A box-diagram describing the main steps in Magia processing is shown in Figure 1. Magia starts by preprocessing the PET images. The preprocessing consists of frame-alignment and coregistration with the MRI. The MRI is processed with FreeSurfer to generate anatomical parcellations for defining regions of interest 12, including a reference region if one is available for a tracer. Magia performs a two-step correction to the reference tissue mask (see below) before obtaining the input-function for modeling; the corrections makes the reference regions robust for many scanners and individuals. The MRI is also segmented into grey and white matter probability maps for spatial normalization 15. After modelling, the parametric images are spatially normalized and smoothed. In addition to the parametric images, Magia also calculates ROI-level parameter estimates for each study. Finally, the results are stored in a centralized archive in a standardized format along with visual quality control metrics, facilitating future population-level analyses.

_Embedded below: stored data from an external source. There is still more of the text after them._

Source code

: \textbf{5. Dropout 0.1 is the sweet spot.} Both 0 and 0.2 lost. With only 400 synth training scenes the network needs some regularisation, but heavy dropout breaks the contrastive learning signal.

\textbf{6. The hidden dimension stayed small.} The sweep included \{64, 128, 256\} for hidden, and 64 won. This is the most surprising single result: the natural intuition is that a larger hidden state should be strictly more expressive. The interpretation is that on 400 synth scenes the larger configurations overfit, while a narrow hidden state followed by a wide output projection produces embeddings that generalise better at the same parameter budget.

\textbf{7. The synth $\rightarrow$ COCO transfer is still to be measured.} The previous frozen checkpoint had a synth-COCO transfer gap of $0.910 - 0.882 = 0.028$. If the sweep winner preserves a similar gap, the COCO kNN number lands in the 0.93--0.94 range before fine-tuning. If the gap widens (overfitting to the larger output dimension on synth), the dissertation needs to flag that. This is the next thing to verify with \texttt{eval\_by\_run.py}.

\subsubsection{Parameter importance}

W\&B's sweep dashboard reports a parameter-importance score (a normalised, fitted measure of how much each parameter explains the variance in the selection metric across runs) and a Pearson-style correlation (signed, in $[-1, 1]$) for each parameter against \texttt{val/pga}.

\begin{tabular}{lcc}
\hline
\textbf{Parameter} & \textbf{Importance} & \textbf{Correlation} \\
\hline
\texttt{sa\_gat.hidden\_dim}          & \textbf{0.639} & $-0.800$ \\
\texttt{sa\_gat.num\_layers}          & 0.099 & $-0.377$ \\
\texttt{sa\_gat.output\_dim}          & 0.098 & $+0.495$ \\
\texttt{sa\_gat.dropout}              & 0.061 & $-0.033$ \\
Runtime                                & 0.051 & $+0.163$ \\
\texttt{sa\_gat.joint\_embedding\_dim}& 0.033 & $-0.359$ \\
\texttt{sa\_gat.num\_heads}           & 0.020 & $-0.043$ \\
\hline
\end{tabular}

The above-mentioned steps are only used when applicable. For example, for static images the frame alignment is skipped, and if there is no related MRI available, then a tracer-specific radioactivity template must be available to normalize the images. For all of the tracers included in this manuscript, such templates can be obtained from http://aivo.utu.fi/templates/. Magia also supports tracers that do not have a reference region. For such studies, the preprocessed plasma input must be available. Magia has default settings for preprocessing, modeling, and post-processing that have worked well during its development. However, Magia is also flexible in the sense that the user can override some of these options if needed.
Validation data
To assess reliability of Magia we used historical control data using four radioligands with different targets and spatial distribution of binding sites: Dopamine D2R receptor antagonist [11C]raclopride, μ-opioid receptor agonist [11C]carfentanil, serotonin transporter ligand [11C]MADAM, and beta-amyloid ligand [11C]PIB. For each radioligand we selected 30 studies (Table 1). We generated reference regions for all the tracers using traditional manual methods and the new automatic method and compared the results.
Manual reference region delineation
Five researchers with good knowledge of human neuroanatomy delineated reference regions for every study according to written and visual instructions (Figure 2a). Cerebellar cortex was used as a reference region for [11C]raclopride 16, [11C]MADAM 17 and [11C]PiB 18. For [11C]carfentanil, occipital cortex was used 19. The regions were drawn using CARIMAS (http://turkupetcentre.fi/carimas/) on three consecutive transaxial slices of T1-weighted MR images, which is the current standard manual method at Turku PET Centre. Cerebellar reference was drawn in cerebellar gray matter within a gray zone in the peripheral part of cerebellum, distal to the bright signal of white matter. The first cranial slice was placed below occipital cortex to avoid spill-in of radioactivity. Typically, this is a slice where the temporal lobe is clearly separated from the cerebellum by the petrosal part of the temporal bone. The most caudal slice was typically located in the most caudal part of the cerebellum. Laterally, venous sinuses were avoided to avoid spill-in during early phases of the scans. Posteriorly, there was about a 5 mm distance from cerebellar surface to avoid spill-out effects. Anteriorly, the border of the reference region was drawn approximately 2 mm distal to the border of cerebellar white and gray matter, except in the most caudal slice, where central white matter may no longer be visible.
The occipital reference region was defined on three consecutive transaxial slices, of which the most caudal slice was the second-most caudal slice before cerebellum. The reference region was drawn J-shaped with medial and posterior parts. The reference region was drawn to roughly follow the shape of the cortical surface, but not individual gyri. The reference region was drawn approximately 1 cm wide with about 2 mm margin to the cortical surface to avoid spill-out effects. The anterior border of the reference region was placed approximately halfway between the posterior cortical surface and the splenium of corpus callosum. The posterolateral border of the reference region approximated the medial-most part of the posterior horn of the lateral ventricle.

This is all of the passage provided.